Donnerstag, 10. Januar 2019

Vortrag des LHW zur Renaturierung der Elbe

In einem Vortrag im Museum des Salzlandkreises informierte Karl-Heinz Jährling, Sachgruppenleiter Morphologie am Landesbetrieb für Hochwasserschutz und Wasserwirtschaft Sachsen-Anhalt (LHW), über die Arbeiten des LHW zur ökologischen Aufwertung und Renaturierung der Landschaft an der Elbe und über die Möglichkeiten, dies auch in Einklang mit dem Hochwasserschutz – und auch mit der Schifffahrt – zu tun. In seinem Fazit fasste Jährling, der mit seinem Arbeitsgebiet für die ökologische Seite des Landesbetriebes steht, etwas zusammen, was auch durch die Aktivisten des Elbe-Saale-Camps vertreten wird: Die Elbe braucht mehr Raum und mehr Lateralvernetzung (d.h. Vernetzung zur Seite, zwischen Haupt- und Nebenstrom, Altarmen und Aue).
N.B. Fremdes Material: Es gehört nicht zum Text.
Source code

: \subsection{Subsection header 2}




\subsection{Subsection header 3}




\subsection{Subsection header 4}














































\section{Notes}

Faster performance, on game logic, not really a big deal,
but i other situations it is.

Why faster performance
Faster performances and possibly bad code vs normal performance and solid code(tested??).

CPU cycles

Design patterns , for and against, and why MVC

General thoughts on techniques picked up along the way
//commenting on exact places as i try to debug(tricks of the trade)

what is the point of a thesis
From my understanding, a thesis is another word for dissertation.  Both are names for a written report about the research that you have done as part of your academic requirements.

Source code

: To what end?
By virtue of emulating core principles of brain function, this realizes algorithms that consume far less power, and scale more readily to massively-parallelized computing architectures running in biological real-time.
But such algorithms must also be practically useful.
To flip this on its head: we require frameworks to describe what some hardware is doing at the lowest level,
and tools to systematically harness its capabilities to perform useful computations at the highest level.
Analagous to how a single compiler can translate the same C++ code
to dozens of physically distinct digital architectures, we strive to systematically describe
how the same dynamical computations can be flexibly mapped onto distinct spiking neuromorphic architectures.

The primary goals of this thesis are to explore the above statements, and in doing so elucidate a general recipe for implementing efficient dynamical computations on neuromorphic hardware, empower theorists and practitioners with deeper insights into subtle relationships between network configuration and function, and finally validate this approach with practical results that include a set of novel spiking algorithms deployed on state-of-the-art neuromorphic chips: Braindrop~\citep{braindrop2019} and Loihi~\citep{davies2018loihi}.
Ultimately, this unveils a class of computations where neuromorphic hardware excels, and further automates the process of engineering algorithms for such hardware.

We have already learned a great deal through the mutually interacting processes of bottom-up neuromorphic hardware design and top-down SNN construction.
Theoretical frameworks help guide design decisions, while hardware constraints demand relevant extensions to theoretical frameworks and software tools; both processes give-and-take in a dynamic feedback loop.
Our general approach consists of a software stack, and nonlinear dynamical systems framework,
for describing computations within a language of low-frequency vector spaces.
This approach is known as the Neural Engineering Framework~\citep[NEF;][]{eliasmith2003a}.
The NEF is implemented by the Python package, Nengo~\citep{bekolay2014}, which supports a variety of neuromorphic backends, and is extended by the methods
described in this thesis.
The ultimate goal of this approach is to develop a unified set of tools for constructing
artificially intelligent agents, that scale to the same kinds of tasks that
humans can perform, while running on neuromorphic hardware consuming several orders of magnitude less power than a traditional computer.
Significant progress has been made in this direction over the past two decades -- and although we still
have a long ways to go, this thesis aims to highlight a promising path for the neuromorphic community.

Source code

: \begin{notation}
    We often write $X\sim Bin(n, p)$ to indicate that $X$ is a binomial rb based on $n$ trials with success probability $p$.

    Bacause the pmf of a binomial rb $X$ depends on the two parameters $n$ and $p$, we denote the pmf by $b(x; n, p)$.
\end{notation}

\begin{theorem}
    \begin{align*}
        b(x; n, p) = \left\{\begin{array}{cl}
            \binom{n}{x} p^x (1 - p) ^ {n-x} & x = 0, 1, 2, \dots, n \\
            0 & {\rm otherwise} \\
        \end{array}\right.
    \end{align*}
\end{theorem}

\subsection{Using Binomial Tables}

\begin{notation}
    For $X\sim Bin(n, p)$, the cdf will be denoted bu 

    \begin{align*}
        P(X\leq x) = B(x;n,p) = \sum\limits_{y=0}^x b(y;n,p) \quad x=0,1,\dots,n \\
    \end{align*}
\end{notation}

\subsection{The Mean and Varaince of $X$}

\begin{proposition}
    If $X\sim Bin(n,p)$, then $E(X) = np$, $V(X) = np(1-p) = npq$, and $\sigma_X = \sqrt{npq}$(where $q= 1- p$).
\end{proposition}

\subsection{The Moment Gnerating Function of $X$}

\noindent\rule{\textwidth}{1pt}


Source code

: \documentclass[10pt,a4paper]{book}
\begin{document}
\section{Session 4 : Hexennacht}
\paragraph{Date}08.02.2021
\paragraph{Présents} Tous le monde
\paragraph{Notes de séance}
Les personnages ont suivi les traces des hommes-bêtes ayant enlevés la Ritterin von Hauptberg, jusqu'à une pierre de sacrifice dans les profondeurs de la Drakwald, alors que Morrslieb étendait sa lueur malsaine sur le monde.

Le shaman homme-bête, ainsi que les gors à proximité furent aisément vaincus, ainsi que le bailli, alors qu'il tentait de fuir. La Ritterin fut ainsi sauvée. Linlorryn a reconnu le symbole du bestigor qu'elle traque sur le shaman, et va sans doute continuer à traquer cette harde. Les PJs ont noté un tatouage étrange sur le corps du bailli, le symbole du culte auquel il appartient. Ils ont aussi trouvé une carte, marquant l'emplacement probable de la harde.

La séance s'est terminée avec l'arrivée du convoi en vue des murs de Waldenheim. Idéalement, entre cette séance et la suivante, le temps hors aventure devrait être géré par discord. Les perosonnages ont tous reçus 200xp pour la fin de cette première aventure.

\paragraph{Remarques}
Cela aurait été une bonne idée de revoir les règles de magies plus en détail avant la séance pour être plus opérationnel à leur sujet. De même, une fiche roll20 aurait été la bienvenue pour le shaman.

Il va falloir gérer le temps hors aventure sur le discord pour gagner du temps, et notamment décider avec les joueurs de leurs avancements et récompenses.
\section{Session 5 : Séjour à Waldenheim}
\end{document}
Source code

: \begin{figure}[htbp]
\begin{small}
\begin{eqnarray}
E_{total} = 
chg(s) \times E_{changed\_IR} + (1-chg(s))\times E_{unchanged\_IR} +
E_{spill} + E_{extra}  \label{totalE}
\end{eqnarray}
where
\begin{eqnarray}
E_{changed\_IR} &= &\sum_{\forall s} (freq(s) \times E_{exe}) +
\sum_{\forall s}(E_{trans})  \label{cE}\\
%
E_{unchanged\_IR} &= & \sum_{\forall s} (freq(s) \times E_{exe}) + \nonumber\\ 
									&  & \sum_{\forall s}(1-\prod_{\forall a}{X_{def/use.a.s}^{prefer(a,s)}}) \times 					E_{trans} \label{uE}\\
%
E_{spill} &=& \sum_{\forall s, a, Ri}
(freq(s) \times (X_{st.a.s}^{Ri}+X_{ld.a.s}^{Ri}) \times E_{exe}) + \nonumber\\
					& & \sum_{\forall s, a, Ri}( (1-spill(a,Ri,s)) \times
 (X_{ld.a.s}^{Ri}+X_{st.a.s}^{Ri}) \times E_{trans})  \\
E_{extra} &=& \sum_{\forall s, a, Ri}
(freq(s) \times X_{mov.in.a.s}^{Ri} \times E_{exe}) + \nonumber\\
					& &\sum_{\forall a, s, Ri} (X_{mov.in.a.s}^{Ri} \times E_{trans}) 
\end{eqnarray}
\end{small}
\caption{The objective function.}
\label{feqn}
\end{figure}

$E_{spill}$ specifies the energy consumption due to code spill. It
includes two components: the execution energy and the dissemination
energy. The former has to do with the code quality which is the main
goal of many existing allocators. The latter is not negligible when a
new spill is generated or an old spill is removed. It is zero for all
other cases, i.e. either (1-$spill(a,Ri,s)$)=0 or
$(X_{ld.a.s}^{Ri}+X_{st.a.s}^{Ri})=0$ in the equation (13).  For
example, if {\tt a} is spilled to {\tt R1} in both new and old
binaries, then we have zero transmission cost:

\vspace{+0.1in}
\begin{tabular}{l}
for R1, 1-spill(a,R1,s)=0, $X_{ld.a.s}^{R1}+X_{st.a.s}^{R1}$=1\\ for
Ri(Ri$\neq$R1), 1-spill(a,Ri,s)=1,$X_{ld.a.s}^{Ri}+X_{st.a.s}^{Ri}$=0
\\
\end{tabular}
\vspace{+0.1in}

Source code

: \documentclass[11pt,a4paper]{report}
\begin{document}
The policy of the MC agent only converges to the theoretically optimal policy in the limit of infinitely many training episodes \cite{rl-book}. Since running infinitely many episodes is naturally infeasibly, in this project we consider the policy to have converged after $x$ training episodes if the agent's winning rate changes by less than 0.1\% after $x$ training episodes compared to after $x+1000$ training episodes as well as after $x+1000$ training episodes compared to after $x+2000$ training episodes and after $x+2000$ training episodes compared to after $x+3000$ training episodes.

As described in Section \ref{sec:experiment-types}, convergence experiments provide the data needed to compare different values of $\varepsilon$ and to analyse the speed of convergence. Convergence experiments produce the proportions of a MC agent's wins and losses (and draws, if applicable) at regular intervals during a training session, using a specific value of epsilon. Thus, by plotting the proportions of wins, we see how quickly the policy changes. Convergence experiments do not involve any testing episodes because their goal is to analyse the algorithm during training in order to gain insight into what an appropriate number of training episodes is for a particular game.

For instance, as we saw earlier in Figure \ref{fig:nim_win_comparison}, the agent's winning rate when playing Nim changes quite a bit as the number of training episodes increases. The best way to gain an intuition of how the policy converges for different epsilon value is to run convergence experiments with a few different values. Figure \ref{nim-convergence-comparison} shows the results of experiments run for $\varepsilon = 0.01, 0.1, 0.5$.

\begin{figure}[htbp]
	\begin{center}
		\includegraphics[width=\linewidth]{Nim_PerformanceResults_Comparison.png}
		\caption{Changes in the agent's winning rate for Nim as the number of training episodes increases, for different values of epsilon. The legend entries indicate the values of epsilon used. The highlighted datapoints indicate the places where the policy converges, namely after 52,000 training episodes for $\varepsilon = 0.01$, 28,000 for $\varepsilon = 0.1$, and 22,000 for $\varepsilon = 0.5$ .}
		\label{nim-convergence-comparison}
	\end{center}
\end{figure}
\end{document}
Am Beginn seines Vortrag war eine Karte zu sehen, die das Elbegebiet im Raum Magdeburg Mitte des 19. Jahrhunderts zeigte: zwar schon mit ersten Buhnen, aber immer noch mit zwei Flussarmen (die Dornburger Alte Elbe war damals noch nicht durch das Pretziener Wehr abgesperrt) und mit mehreren Altgewässern.

Karte von 1842, mit dem Verlauf der damals noch
frei fließenden Dornburger Alten Elbe

Im Gegenzug dazu stand ein Luftbild der heutigen Elbe, auf dem die Flussbaumaßnahmen den Fluss weiter einengten und die Alte Elbe zum großen Teil vom Wasserdurchfluss abgeschnitten ist. Die Folgen konnte man gerade bei der langen Trockenheit des vergangenen Jahres deutlich sehen: abgeschnitten vom Hauptstrom hat die Alte Elbe jeden Flusscharakter verloren.

Alte Elbe zwischen Elbenau und Calenberge:
nur noch ein schmales Rinnsal (Herbst 2018)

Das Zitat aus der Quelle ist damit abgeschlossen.